Citation275 F.3d 884
Decision Date28 December 2001
Docket NumberPLAINTIFFS-APPELLEES,No. 00-16021,DEFENDANT-APPELLANT,CHEM-DRY,00-16021
Parties(9th Cir. 2001) MICHAEL BRADLEY, DBAOF CAMPBELL/SARATOGA; PATRICIA SMITH BRADLEY, DBAOF CAMPBELL/SARATOGA,, v. HARRIS RESEARCH, INC., A UTAH CORPORATION,
CourtUnited States Courts of Appeals. United States Court of Appeals (9th Circuit)

Timothy C. Houpt, Salt Lake City, Utah, for the defendant-appellant.

John C. Gorman, San Jose, California, for the plaintiffs-appellees.

Eric H. Karp, Boston, Massachusetts, for amicus curiae American Franchisee Association.

Appeal from the United States District Court for the Northern District of California James Ware, District Judge, Presiding D.C. No. CV 98-21019 JW

Before: John T. Noonan, Michael Daly Hawkins, and A. Wallace Tashima, Circuit Judges.

TASHIMA, Circuit Judge:

Harris Research, Inc. ("HRI") appeals an order of the district court denying its motion for summary judgment, dismissing the case, and ordering the parties to participate in private arbitration. A franchise agreement between HRI and Appellees Michael and Patricia Bradley provided for arbitration of disputes to take place in Utah. HRI contends that the Federal Arbitration Act ("FAA" or "Act") preempts Cal. Bus. & Prof. Code §§ 20040.5, the California statute on which the district court relied to compel arbitration in California, rather than in Utah. We have jurisdiction pursuant to 28 U.S.C.§§ 1291. See Interactive Flight Techs., Inc. v. Swissair Swiss Air Transp. Co., 249 F.3d 1177, 1179 (9th Cir. 2001) (concluding that an order of dismissal compelling arbitration was a final judgment). We conclude that the FAA preempts §§ 20040.5; accordingly, we reverse and remand.

BACKGROUND

HRI is a Utah corporation that franchises Chem-Dry carpet cleaning franchises. In June 1983, the Bradleys acquired two Chem-Dry franchises and executed two Franchise License Agreements in connection therewith ("1983 Agreements"). Each of the 1983 Agreements provided that, "[f]ollowing the initial five (5) year period, this agreement shall be automatically renewed for additional consecutive five (5) year periods on subsequent five (5) year anniversary dates without any renewal fees being paid by FRANCHISEE. FRANCHISEE will, however, be required to sign a then current Franchise Agreement." On May 6, 1988, the parties extended the 1983 Agreements to June 1998, pursuant to a settlement agreement in a lawsuit brought by the Bradleys against HRI.

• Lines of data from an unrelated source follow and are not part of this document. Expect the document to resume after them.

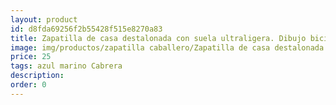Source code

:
 ```yaml
---
layout: product
id: d8fda69256f2b55428f515e8270a83
title: Zapatilla de casa destalonada con suela ultraligera. Dibujo bici
image: img/productos/zapatilla caballero/Zapatilla de casa destalonada con suela ultraligera. Dibujo bici=25=azul marino Cabrera.webp
price: 25
tags: azul marino Cabrera
description: 
order: 0
---
```

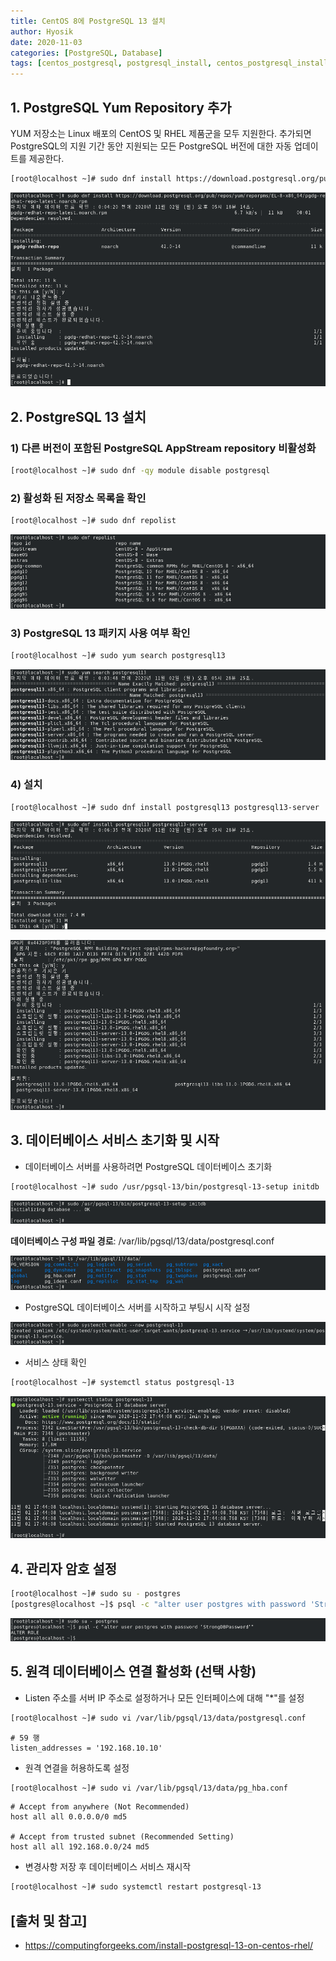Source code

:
 ```yaml
---
title: CentOS 8에 PostgreSQL 13 설치
author: Hyosik
date: 2020-11-03
categories: [PostgreSQL, Database]
tags: [centos_postgresql, postgresql_install, centos_postgresql_install, posrgresql, postgresql_설치, centos8_postgresql13_install]
---
```


## 1. PostgreSQL Yum Repository 추가
YUM 저장소는 Linux 배포의 CentOS 및 RHEL 제품군을 모두 지원한다. 추가되면 PostgreSQL의 지원 기간 동안 지원되는 모든 PostgreSQL 버전에 대한 자동 업데이트를 제공한다.

```bash
[root@localhost ~]# sudo dnf install https://download.postgresql.org/pub/repos/yum/reporpms/EL-8-x86_64/pgdg-redhat-repo-latest.noarch.rpm
```

![img001](/assets/img/2020-11-03-install-postgresql-on-centos/img001.png)

## 2. PostgreSQL 13 설치

### 1) 다른 버전이 포함된 PostgreSQL AppStream repository 비활성화

```bash
[root@localhost ~]# sudo dnf -qy module disable postgresql
```

### 2) 활성화 된 저장소 목록을 확인

```bash
[root@localhost ~]# sudo dnf repolist
```

![img002](/assets/img/2020-11-03-install-postgresql-on-centos/img002.png)

### 3) PostgreSQL 13 패키지 사용 여부 확인

```bash
[root@localhost ~]# sudo yum search postgresql13
```

![img003](/assets/img/2020-11-03-install-postgresql-on-centos/img003.png)

### 4) 설치

```bash
[root@localhost ~]# sudo dnf install postgresql13 postgresql13-server
```

![img004](/assets/img/2020-11-03-install-postgresql-on-centos/img004.png)

![img005](/assets/img/2020-11-03-install-postgresql-on-centos/img005.png)

## 3. 데이터베이스 서비스 초기화 및 시작

* 데이터베이스 서버를 사용하려면 PostgreSQL 데이터베이스 초기화

```bash
[root@localhost ~]# sudo /usr/pgsql-13/bin/postgresql-13-setup initdb
```

![img006](/assets/img/2020-11-03-install-postgresql-on-centos/img006.png)

**데이터베이스 구성 파일 경로**:  /var/lib/pgsql/13/data/postgresql.conf

![img007](/assets/img/2020-11-03-install-postgresql-on-centos/img007.png)

* PostgreSQL 데이터베이스 서버를 시작하고 부팅시 시작 설정

![img008](/assets/img/2020-11-03-install-postgresql-on-centos/img008.png)

* 서비스 상태 확인

```bash
[root@localhost ~]# systemctl status postgresql-13
```

![img009](/assets/img/2020-11-03-install-postgresql-on-centos/img009.png)

## 4. 관리자 암호 설정

```bash
[root@localhost ~]# sudo su - postgres
[postgres@localhost ~]$ psql -c "alter user postgres with password 'StrongDBPassword'"
```

![img010](/assets/img/2020-11-03-install-postgresql-on-centos/img010.png)

## 5. 원격 데이터베이스 연결 활성화 (선택 사항)

* Listen 주소를 서버 IP 주소로 설정하거나 모든 인터페이스에 대해 "*"를 설정

```bash
[root@localhost ~]# sudo vi /var/lib/pgsql/13/data/postgresql.conf
```

```text
# 59 행
listen_addresses = '192.168.10.10'
```

* 원격 연결을 허용하도록 설정

```bash
[root@localhost ~]# sudo vi /var/lib/pgsql/13/data/pg_hba.conf
```

```text
# Accept from anywhere (Not Recommended)
host all all 0.0.0.0/0 md5

# Accept from trusted subnet (Recommended Setting)
host all all 192.168.0.0/24 md5
```

* 변경사항 저장 후 데이터베이스 서비스 재시작

```bash
[root@localhost ~]# sudo systemctl restart postgresql-13
```

## [출처 및 참고]
* <https://computingforgeeks.com/install-postgresql-13-on-centos-rhel/>
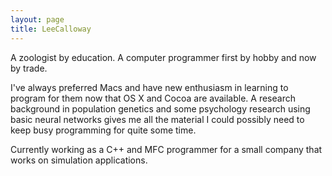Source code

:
 ```yaml
---
layout: page
title: LeeCalloway
---
```


A zoologist by education.
A computer programmer first by hobby and now by trade.

I've always preferred Macs and have new enthusiasm in learning to program for them now that OS X and Cocoa are available. A research background in population genetics and some psychology research using basic neural networks gives me all the material I could possibly need to keep busy programming for quite some time.

Currently working as a C++ and MFC programmer for a small company that works on simulation applications.

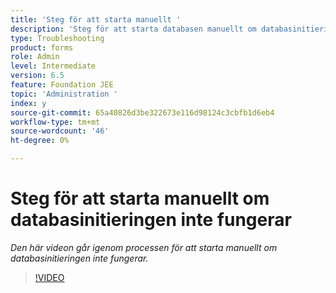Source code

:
 ```yaml
---
title: 'Steg för att starta manuellt '
description: 'Steg för att starta databasen manuellt om databasinitieringen inte fungerar '
type: Troubleshooting
product: forms
role: Admin
level: Intermediate
version: 6.5
feature: Foundation JEE
topic: 'Administration '
index: y
source-git-commit: 65a40826d3be322673e116d98124c3cbfb1d6eb4
workflow-type: tm+mt
source-wordcount: '46'
ht-degree: 0%

---
```


# Steg för att starta manuellt om databasinitieringen inte fungerar

*Den här videon går igenom processen för att starta manuellt om databasinitieringen inte fungerar.*

>[!VIDEO](https://video.tv.adobe.com/v/335515?quality=9&learn=on)
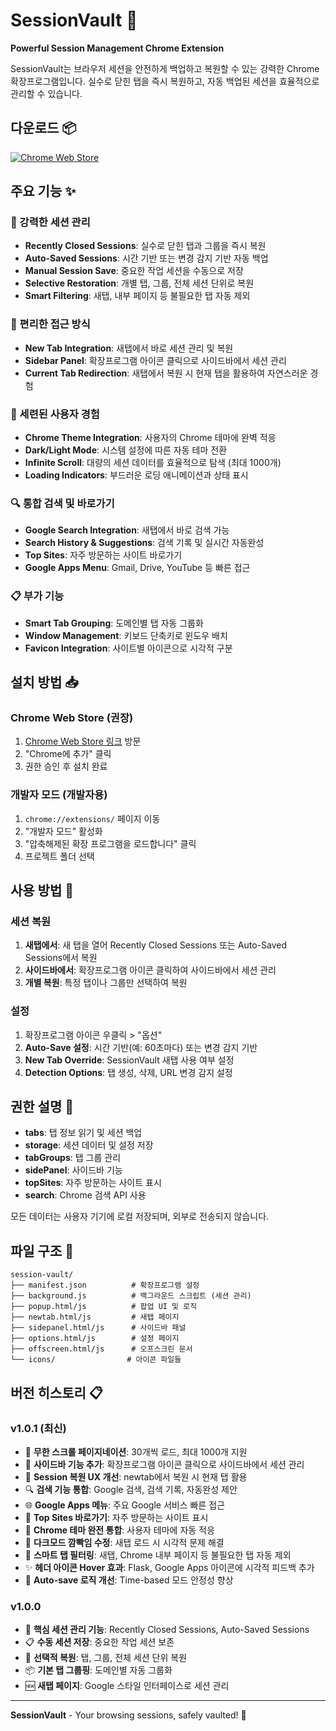 # SessionVault 🔐

**Powerful Session Management Chrome Extension**

SessionVault는 브라우저 세션을 안전하게 백업하고 복원할 수 있는 강력한 Chrome 확장프로그램입니다. 실수로 닫힌 탭을 즉시 복원하고, 자동 백업된 세션을 효율적으로 관리할 수 있습니다.

## 다운로드 📦

[![Chrome Web Store](https://img.shields.io/chrome-web-store/v/mmcddpjlkgbflhcfchenbjebkbhhfepa?style=for-the-badge&logo=googlechrome&logoColor=white&label=CHROME%20WEB%20STORE)](https://chromewebstore.google.com/detail/sessionvault/ibipemjdjplapcgbhnokhopkmonpkfcn)

## 주요 기능 ✨

### 🔐 강력한 세션 관리
- **Recently Closed Sessions**: 실수로 닫힌 탭과 그룹을 즉시 복원
- **Auto-Saved Sessions**: 시간 기반 또는 변경 감지 기반 자동 백업
- **Manual Session Save**: 중요한 작업 세션을 수동으로 저장
- **Selective Restoration**: 개별 탭, 그룹, 전체 세션 단위로 복원
- **Smart Filtering**: 새탭, 내부 페이지 등 불필요한 탭 자동 제외

### 🎯 편리한 접근 방식
- **New Tab Integration**: 새탭에서 바로 세션 관리 및 복원
- **Sidebar Panel**: 확장프로그램 아이콘 클릭으로 사이드바에서 세션 관리
- **Current Tab Redirection**: 새탭에서 복원 시 현재 탭을 활용하여 자연스러운 경험

### 🎨 세련된 사용자 경험
- **Chrome Theme Integration**: 사용자의 Chrome 테마에 완벽 적응
- **Dark/Light Mode**: 시스템 설정에 따른 자동 테마 전환
- **Infinite Scroll**: 대량의 세션 데이터를 효율적으로 탐색 (최대 1000개)
- **Loading Indicators**: 부드러운 로딩 애니메이션과 상태 표시

### 🔍 통합 검색 및 바로가기
- **Google Search Integration**: 새탭에서 바로 검색 가능
- **Search History & Suggestions**: 검색 기록 및 실시간 자동완성
- **Top Sites**: 자주 방문하는 사이트 바로가기
- **Google Apps Menu**: Gmail, Drive, YouTube 등 빠른 접근

### 📋 부가 기능
- **Smart Tab Grouping**: 도메인별 탭 자동 그룹화
- **Window Management**: 키보드 단축키로 윈도우 배치
- **Favicon Integration**: 사이트별 아이콘으로 시각적 구분

## 설치 방법 📥

### Chrome Web Store (권장)
1. [Chrome Web Store 링크](https://chromewebstore.google.com/detail/sessionvault/mmcddpjlkgbflhcfchenbjebkbhhfepa) 방문
2. "Chrome에 추가" 클릭
3. 권한 승인 후 설치 완료

### 개발자 모드 (개발자용)
1. `chrome://extensions/` 페이지 이동
2. "개발자 모드" 활성화
3. "압축해제된 확장 프로그램을 로드합니다" 클릭
4. 프로젝트 폴더 선택

## 사용 방법 🚀

### 세션 복원
1. **새탭에서**: 새 탭을 열어 Recently Closed Sessions 또는 Auto-Saved Sessions에서 복원
2. **사이드바에서**: 확장프로그램 아이콘 클릭하여 사이드바에서 세션 관리
3. **개별 복원**: 특정 탭이나 그룹만 선택하여 복원

### 설정
1. 확장프로그램 아이콘 우클릭 > "옵션"
2. **Auto-Save 설정**: 시간 기반(예: 60초마다) 또는 변경 감지 기반
3. **New Tab Override**: SessionVault 새탭 사용 여부 설정
4. **Detection Options**: 탭 생성, 삭제, URL 변경 감지 설정

## 권한 설명 🔐

- **tabs**: 탭 정보 읽기 및 세션 백업
- **storage**: 세션 데이터 및 설정 저장
- **tabGroups**: 탭 그룹 관리
- **sidePanel**: 사이드바 기능
- **topSites**: 자주 방문하는 사이트 표시
- **search**: Chrome 검색 API 사용

모든 데이터는 사용자 기기에 로컬 저장되며, 외부로 전송되지 않습니다.

## 파일 구조 📂

```
session-vault/
├── manifest.json          # 확장프로그램 설정
├── background.js          # 백그라운드 스크립트 (세션 관리)
├── popup.html/js          # 팝업 UI 및 로직
├── newtab.html/js         # 새탭 페이지
├── sidepanel.html/js      # 사이드바 패널
├── options.html/js        # 설정 페이지
├── offscreen.html/js      # 오프스크린 문서
└── icons/                # 아이콘 파일들
```

## 버전 히스토리 📋

### v1.0.1 (최신)
- 🎯 **무한 스크롤 페이지네이션**: 30개씩 로드, 최대 1000개 지원
- 📱 **사이드바 기능 추가**: 확장프로그램 아이콘 클릭으로 사이드바에서 세션 관리
- 🎨 **Session 복원 UX 개선**: newtab에서 복원 시 현재 탭 활용
- 🔍 **검색 기능 통합**: Google 검색, 검색 기록, 자동완성 제안
- 🌐 **Google Apps 메뉴**: 주요 Google 서비스 빠른 접근
- 📱 **Top Sites 바로가기**: 자주 방문하는 사이트 표시
- 🎨 **Chrome 테마 완전 통합**: 사용자 테마에 자동 적응
- 🌙 **다크모드 깜빡임 수정**: 새탭 로드 시 시각적 문제 해결
- 🚫 **스마트 탭 필터링**: 새탭, Chrome 내부 페이지 등 불필요한 탭 자동 제외
- ✨ **헤더 아이콘 Hover 효과**: Flask, Google Apps 아이콘에 시각적 피드백 추가
- 🐛 **Auto-save 로직 개선**: Time-based 모드 안정성 향상

### v1.0.0
- 🔐 **핵심 세션 관리 기능**: Recently Closed Sessions, Auto-Saved Sessions
- 📋 **수동 세션 저장**: 중요한 작업 세션 보존
- 🎯 **선택적 복원**: 탭, 그룹, 전체 세션 단위 복원
- 📦 **기본 탭 그룹핑**: 도메인별 자동 그룹화
- 🆕 **새탭 페이지**: Google 스타일 인터페이스로 세션 관리

---

**SessionVault** - Your browsing sessions, safely vaulted! 🔐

On January 30, 1998, HRI sent the Bradleys two identical letters (one per franchise) notifying them of HRI's"intent to allow renewal" of the franchises for additional five-year terms, provided that the Bradleys sign current franchise agreements and other paperwork and return them by July 20, 1998. HRI asked that the Bradleys respond in writing by March 3, 1998, and further provided that the contract date had been extended from June 9, 1998, to August 3, 1998, in order to allow the Bradleys sufficient time to review the paperwork.

On April 22, 1998, HRI sent the Bradleys another letter, stating, "[b]ecause you failed to respond by March 3, we can only assume that you have elected to not renew each of the above referenced franchises." HRI therefore stated that, as of August 3, 1998, the two franchises were to be considered "non-renewed" and would no longer be in effect.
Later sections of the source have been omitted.